How far it ranged - over subjects as diverse as globalisation, the people who feel left behind, our spiritual and communitarian well-being - as well as the rather more obvious social media issues of fake news, polarisation and sensationalism.

And secondly, that this letter could be described very fairly as a manifesto, external.

It is not just a statement of where Facebook as a business is going. It is also a statement of the type of world Facebook believes it can help create.

As such, it is political (although carefully crafted to contain no direct reference to the new US president).

And when I interviewed Mr Zuckerberg, the same sense of political purpose was clear. And the same care not to reference Donald Trump.

Fake news

Of course, many will find talk of "connectedness", "community" and "bringing people together" very easy to dismiss.

Here is a very rich man running a very powerful - and often controversial - company, who, one assumes, might find it hard to relate to the ordinary concerns of the ex-steel workers of Monessen, Pennsylvania, or the former pottery workers of Stoke in the west Midlands.

But in an era of technology giants like Facebook which have so much "reach" - 28.5m users in Britain alone - the rebuttal is simple.

Image source, AFP

Better that Mark Zuckerberg is public about his vision for his company - agree or disagree with that as you like - than the alternative of corporate silence.

In my interview with him, I did push on taxes paid (or not) and privacy violations. Mr Zuckerberg answered that he wanted Facebook to be a "good corporate citizen".

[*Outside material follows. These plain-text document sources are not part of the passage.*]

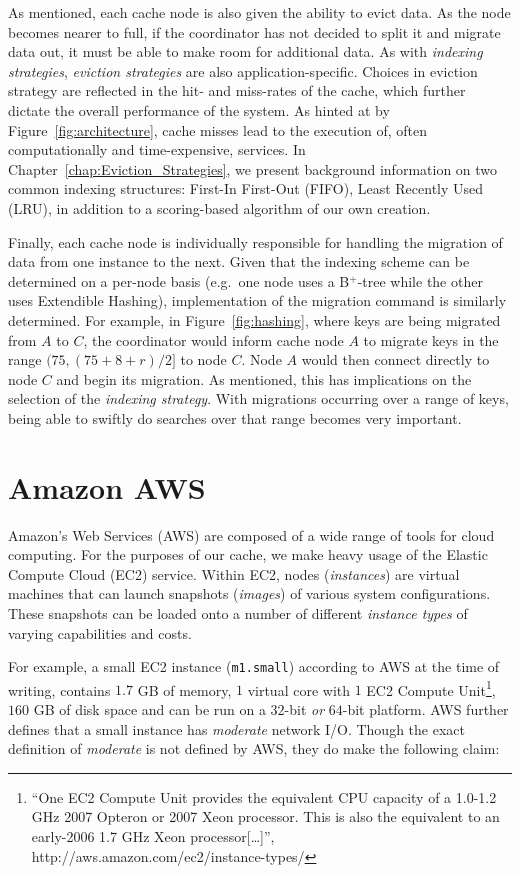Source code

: As mentioned, each cache node is also given the ability to evict data. As the
node becomes nearer to full, if the coordinator has not decided to split it
and migrate data out, it must be able to make room for additional data. As with
\emph{indexing strategies}, \emph{eviction strategies} are also
application-specific. Choices in eviction strategy are reflected in the hit-
and miss-rates of the cache, which further dictate the overall performance of
the system. As hinted at by Figure~\ref{fig:architecture}, cache misses lead to
the execution of, often computationally and time-expensive, services. In
Chapter~\ref{chap:Eviction_Strategies}, we present background information on two
common indexing structures: First-In First-Out (FIFO), Least Recently Used
(LRU), in addition to a scoring-based algorithm of our own creation.

Finally, each cache node is individually responsible for handling the migration
of data from one instance to the next. Given that the indexing scheme can be
determined on a per-node basis (e.g.\ one node uses a B$^+$-tree while the
other uses Extendible Hashing), implementation of the migration command is
similarly determined. For example, in Figure~\ref{fig:hashing}, where keys are
being migrated from $A$ to $C$, the coordinator would inform cache node $A$ to
migrate keys in the range $(75,(75 + 8 + r)/2]$ to node $C$. Node $A$ would
then connect directly to node $C$ and begin its migration. As mentioned, this
has implications on the selection of the \emph{indexing strategy}. With
migrations occurring over a range of keys, being able to swiftly do searches
over that range becomes very important.


\section{Amazon AWS} %
\label{sec:Amazon_AWS}
Amazon's Web Services (AWS) are composed of a wide range of tools for cloud
computing. For the purposes of our cache, we make heavy usage of the Elastic
Compute Cloud (EC2) service. Within EC2, nodes (\emph{instances}) are virtual
machines that can launch snapshots (\emph{images}) of various system
configurations. These snapshots can be loaded onto a number of different
\emph{instance types} of varying capabilities and costs.

For example, a small EC2 instance ({\tt m1.small}) according to
AWS\cite{amazonEC2InstanceTypes} at the time of writing, contains $1.7$ GB of
memory, $1$ virtual core with $1$ EC2 Compute Unit\footnote{``One EC2 Compute
  Unit provides the equivalent CPU capacity of a 1.0-1.2 GHz 2007 Opteron or
2007 Xeon processor. This is also the equivalent to an early-2006 1.7 GHz Xeon
processor[\ldots]'', http://aws.amazon.com/ec2/instance-types/}, $160$ GB of
disk space and can be run on a $32$-bit \emph{or} $64$-bit platform. AWS
further defines that a small instance has \emph{moderate} network I/O. Though
the exact definition of \emph{moderate} is not defined by AWS, they do make the
following claim\cite{amazonEC2InstanceTypes}:

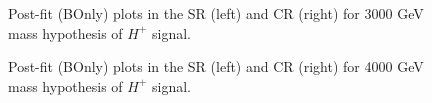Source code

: \begin{figure}[H]
  \centering
  \caption{Post-fit (BOnly) plots in the SR (left) and CR (right) for 3000 GeV mass hypothesis of $H^{+}$ signal.}
  \label{fig:Postfit_Hp3000_Blind}
\end{figure}
\begin{figure}[H]
  \centering
  \caption{Post-fit (BOnly) plots in the SR (left) and CR (right) for 4000 GeV mass hypothesis of $H^{+}$ signal.}
  \label{fig:Postfit_Hp4000_Blind}
\end{figure}
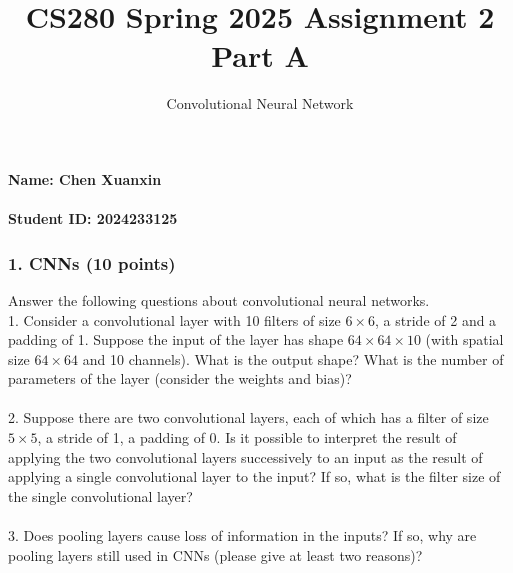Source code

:\documentclass[12pt]{article}%
\begin{document}
\title{CS280 Spring 2025 Assignment 2 \\ Part A}
\author{Convolutional Neural Network}
\maketitle

\paragraph{Name: Chen Xuanxin}

\paragraph{Student ID: 2024233125}

\newpage 

\subsubsection*{\textbf{1. CNNs (10 points)}}
Answer the following questions about convolutional neural networks.
\vspace{0.5em}
\\
1. Consider a convolutional layer with 10 filters of size $6 \times 6$, a stride of 2 and a padding of 1. Suppose the input of the layer has shape $64 \times 64 \times 10$ (with spatial size $64 \times 64$ and 10 channels). What is the output shape? What is the number of parameters of the layer (consider the weights and bias)?
\\\\
2. Suppose there are two convolutional layers, each of which has a filter of size $5 \times 5$, a stride of 1, a padding of 0. Is it possible to interpret the result of applying the two convolutional layers successively to an input as the result of applying a single convolutional layer to the input? If so, what is the filter size of the single convolutional layer?   
\\\\
3. Does pooling layers cause loss of information in the inputs? If so, why are pooling layers still used in CNNs (please give at least two reasons)?

\newpage



\newpage
\end{document}

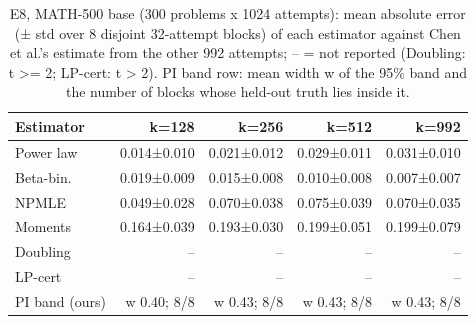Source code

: \begin{table}[t]
\centering
\small
\begin{tabular}{lrrrr}
\toprule
Estimator & k=128 & k=256 & k=512 & k=992 \\
\midrule
Power law & 0.014±0.010 & 0.021±0.012 & 0.029±0.011 & 0.031±0.010 \\
Beta-bin. & 0.019±0.009 & 0.015±0.008 & 0.010±0.008 & 0.007±0.007 \\
NPMLE & 0.049±0.028 & 0.070±0.038 & 0.075±0.039 & 0.070±0.035 \\
Moments & 0.164±0.039 & 0.193±0.030 & 0.199±0.051 & 0.199±0.079 \\
Doubling & -- & -- & -- & -- \\
LP-cert & -- & -- & -- & -- \\
PI band (ours) & w 0.40; 8/8 & w 0.43; 8/8 & w 0.43; 8/8 & w 0.43; 8/8 \\
\bottomrule
\end{tabular}
\caption{E8, MATH-500 base (300 problems x 1024 attempts): mean absolute error (± std over 8 disjoint 32-attempt blocks) of each estimator against Chen et al.'s estimate from the other 992 attempts; -- = not reported (Doubling: t >= 2; LP-cert: t > 2). PI band row: mean width w of the 95\% band and the number of blocks whose held-out truth lies inside it.}
\label{tab:T13_ground_truth_math500}
\end{table}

And on fake news it is clear that Facebook, and other technology giants, have been ill-prepared for the type of editorial controls necessary in an era when millions of people receive their news via their chosen "filter bubble" with little mediation.

Facebook, Google and others have a central philosophy - act quickly to launch new products and then "iterate" if there is a problem.

That has led to mistakes, which Mr Zuckerberg does admit to.

Political ambition?

This is a century when the most powerful are not simply the elected leaders or dictators of the world, but are the corporate leaders who can do so much to influence - and control - what billions of people experience every day.

Speaking publicly about how they view that role is, for many, better than the alternative.

We can then at least test his company, this global behemoth, against the standards Mr Zuckerberg has set himself.

Does the Facebook founder want to be a politician? Particularly given that he sounds so much like one - and I mean that in the broadest sense, not pejoratively.

Not yet, certainly. And maybe not ever.

As the head of a company with 1.86 billion active users a month, he is probably well aware that he has plenty of power already.